• The input
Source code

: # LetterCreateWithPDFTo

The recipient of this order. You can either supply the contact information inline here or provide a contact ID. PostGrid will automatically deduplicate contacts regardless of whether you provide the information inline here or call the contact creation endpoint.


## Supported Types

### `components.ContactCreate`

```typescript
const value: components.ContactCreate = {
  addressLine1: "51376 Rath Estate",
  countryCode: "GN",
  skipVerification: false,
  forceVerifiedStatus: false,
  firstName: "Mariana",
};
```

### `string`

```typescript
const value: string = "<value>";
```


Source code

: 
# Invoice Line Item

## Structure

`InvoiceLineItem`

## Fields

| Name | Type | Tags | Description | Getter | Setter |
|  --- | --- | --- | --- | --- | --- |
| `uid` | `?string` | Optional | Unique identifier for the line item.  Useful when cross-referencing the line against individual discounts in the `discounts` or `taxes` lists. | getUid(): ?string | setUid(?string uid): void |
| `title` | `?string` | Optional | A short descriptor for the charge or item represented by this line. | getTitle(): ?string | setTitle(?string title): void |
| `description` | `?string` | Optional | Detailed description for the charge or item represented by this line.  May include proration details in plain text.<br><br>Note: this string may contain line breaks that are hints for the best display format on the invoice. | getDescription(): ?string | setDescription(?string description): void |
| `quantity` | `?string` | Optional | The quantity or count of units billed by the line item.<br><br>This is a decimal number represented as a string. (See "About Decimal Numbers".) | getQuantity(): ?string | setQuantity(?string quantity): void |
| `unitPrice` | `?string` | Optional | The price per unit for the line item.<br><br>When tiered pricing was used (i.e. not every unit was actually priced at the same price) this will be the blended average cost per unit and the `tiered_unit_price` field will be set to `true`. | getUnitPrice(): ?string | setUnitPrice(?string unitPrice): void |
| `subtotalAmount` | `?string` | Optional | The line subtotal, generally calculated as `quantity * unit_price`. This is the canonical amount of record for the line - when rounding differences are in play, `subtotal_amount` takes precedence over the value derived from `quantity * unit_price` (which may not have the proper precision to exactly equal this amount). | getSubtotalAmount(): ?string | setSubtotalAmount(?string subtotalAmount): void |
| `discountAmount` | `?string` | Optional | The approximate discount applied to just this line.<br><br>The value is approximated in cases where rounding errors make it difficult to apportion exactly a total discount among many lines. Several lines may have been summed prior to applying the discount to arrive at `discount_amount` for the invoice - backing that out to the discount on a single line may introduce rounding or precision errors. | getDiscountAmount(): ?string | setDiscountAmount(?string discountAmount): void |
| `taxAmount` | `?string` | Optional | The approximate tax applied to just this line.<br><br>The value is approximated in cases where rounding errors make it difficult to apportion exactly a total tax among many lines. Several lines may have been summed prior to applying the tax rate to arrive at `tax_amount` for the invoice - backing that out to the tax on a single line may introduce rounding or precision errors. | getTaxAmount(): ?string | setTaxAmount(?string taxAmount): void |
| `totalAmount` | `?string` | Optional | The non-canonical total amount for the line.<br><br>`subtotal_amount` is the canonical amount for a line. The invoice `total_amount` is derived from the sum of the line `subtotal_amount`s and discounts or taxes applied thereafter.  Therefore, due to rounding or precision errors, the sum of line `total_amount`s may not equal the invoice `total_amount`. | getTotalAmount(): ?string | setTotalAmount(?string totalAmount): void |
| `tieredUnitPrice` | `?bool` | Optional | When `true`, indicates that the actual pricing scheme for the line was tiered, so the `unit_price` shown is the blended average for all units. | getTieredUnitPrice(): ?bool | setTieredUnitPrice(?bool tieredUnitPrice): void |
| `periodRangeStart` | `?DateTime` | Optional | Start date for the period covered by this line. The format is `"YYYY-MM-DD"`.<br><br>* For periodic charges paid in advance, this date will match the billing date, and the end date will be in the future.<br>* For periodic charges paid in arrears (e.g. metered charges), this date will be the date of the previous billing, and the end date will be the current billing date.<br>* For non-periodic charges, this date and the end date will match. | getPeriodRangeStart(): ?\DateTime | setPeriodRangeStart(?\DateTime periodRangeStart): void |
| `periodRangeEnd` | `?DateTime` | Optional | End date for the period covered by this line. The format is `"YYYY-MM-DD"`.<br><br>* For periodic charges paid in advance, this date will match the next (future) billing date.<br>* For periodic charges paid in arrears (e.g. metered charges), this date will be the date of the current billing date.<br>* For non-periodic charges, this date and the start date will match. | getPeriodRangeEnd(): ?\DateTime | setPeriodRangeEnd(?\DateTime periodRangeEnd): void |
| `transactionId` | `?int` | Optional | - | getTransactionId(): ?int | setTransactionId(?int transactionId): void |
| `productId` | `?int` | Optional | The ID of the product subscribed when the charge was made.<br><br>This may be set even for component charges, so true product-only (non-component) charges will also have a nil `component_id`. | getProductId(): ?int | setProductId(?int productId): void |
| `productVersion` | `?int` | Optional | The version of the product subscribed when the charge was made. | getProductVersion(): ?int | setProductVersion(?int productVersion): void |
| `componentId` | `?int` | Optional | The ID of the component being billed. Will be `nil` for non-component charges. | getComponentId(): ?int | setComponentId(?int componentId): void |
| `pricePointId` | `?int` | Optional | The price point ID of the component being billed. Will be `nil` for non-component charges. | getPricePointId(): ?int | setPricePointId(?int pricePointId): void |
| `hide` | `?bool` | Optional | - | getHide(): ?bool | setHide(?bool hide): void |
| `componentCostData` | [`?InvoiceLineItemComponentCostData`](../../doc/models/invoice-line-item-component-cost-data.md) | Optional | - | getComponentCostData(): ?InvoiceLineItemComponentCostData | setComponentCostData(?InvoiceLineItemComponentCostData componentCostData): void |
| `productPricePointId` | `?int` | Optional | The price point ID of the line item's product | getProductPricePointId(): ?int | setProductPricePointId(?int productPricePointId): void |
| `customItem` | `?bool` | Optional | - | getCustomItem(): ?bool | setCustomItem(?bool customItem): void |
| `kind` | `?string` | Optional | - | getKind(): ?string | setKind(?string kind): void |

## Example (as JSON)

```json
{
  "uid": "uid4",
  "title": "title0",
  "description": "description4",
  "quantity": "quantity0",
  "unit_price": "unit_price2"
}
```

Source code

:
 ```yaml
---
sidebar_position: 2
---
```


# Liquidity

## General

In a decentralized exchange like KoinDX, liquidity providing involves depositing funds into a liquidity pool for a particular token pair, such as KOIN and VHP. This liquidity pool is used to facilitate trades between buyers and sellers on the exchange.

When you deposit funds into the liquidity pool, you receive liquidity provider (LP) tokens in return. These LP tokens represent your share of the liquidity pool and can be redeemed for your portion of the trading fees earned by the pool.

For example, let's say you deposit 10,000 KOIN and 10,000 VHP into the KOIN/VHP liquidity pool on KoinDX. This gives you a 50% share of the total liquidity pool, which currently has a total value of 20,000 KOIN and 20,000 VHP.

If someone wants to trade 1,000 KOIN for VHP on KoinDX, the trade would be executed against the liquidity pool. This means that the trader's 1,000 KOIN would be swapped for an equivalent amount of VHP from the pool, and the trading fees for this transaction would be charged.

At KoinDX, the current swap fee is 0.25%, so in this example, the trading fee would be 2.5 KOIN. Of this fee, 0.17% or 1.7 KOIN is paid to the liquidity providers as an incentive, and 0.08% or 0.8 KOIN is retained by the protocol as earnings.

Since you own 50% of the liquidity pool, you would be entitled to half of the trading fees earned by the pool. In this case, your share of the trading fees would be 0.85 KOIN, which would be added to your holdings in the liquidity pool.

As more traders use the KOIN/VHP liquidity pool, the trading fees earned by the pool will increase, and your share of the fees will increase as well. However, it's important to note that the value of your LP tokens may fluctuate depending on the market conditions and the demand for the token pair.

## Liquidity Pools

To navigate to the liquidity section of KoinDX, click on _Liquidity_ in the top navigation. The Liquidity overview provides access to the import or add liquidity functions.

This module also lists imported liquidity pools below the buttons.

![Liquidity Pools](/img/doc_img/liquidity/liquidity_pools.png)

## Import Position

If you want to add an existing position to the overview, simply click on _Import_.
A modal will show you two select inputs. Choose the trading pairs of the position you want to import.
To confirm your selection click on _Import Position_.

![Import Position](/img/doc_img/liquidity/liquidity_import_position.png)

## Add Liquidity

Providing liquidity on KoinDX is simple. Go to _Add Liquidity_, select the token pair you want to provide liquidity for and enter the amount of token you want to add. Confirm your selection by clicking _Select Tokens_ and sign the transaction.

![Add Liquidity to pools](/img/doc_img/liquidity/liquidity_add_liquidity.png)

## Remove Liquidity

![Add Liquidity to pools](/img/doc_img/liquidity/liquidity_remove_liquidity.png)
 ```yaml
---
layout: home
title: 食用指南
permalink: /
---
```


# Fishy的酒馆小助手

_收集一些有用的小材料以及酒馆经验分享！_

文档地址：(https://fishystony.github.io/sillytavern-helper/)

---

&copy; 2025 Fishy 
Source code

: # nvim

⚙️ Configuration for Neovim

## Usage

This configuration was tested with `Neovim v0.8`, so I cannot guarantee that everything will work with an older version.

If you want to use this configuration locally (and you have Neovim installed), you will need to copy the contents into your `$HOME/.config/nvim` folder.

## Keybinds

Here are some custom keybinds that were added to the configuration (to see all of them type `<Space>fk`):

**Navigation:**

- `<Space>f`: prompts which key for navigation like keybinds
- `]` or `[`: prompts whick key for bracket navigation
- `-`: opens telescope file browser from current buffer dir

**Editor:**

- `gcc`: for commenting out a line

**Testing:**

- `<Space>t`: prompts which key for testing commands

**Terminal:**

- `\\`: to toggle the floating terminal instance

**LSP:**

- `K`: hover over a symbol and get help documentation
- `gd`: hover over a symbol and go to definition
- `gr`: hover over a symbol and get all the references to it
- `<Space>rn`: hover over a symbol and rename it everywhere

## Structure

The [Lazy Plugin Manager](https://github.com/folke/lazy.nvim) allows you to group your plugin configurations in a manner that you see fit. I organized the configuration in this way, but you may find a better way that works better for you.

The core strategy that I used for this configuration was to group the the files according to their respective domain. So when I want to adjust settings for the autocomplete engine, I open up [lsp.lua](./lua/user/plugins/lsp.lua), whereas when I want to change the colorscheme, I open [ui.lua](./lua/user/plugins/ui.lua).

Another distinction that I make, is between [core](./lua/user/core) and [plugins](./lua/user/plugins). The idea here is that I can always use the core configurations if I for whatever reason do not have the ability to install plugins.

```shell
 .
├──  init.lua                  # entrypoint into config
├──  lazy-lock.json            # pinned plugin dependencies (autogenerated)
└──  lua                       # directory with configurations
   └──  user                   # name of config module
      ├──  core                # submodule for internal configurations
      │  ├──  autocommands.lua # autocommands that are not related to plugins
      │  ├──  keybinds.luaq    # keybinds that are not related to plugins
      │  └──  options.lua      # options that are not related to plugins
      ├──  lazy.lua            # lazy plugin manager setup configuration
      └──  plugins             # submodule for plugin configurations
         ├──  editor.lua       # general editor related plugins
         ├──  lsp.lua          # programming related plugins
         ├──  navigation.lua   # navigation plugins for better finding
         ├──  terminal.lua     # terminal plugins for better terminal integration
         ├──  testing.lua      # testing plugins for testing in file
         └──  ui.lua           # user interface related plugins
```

• Problem statement
Look through the data above and return exactly the lines from the one that contains "## Supported Types" to the one that contains "title): void |", inclusive, with nothing else.

• Solution to the exercise
## Supported Types

### `components.ContactCreate`

```typescript
const value: components.ContactCreate = {
  addressLine1: "51376 Rath Estate",
  countryCode: "GN",
  skipVerification: false,
  forceVerifiedStatus: false,
  firstName: "Mariana",
};
```

### `string`

```typescript
const value: string = "<value>";
```


Source code

: 
# Invoice Line Item

## Structure

`InvoiceLineItem`

## Fields

| Name | Type | Tags | Description | Getter | Setter |
|  --- | --- | --- | --- | --- | --- |
| `uid` | `?string` | Optional | Unique identifier for the line item.  Useful when cross-referencing the line against individual discounts in the `discounts` or `taxes` lists. | getUid(): ?string | setUid(?string uid): void |
| `title` | `?string` | Optional | A short descriptor for the charge or item represented by this line. | getTitle(): ?string | setTitle(?string title): void |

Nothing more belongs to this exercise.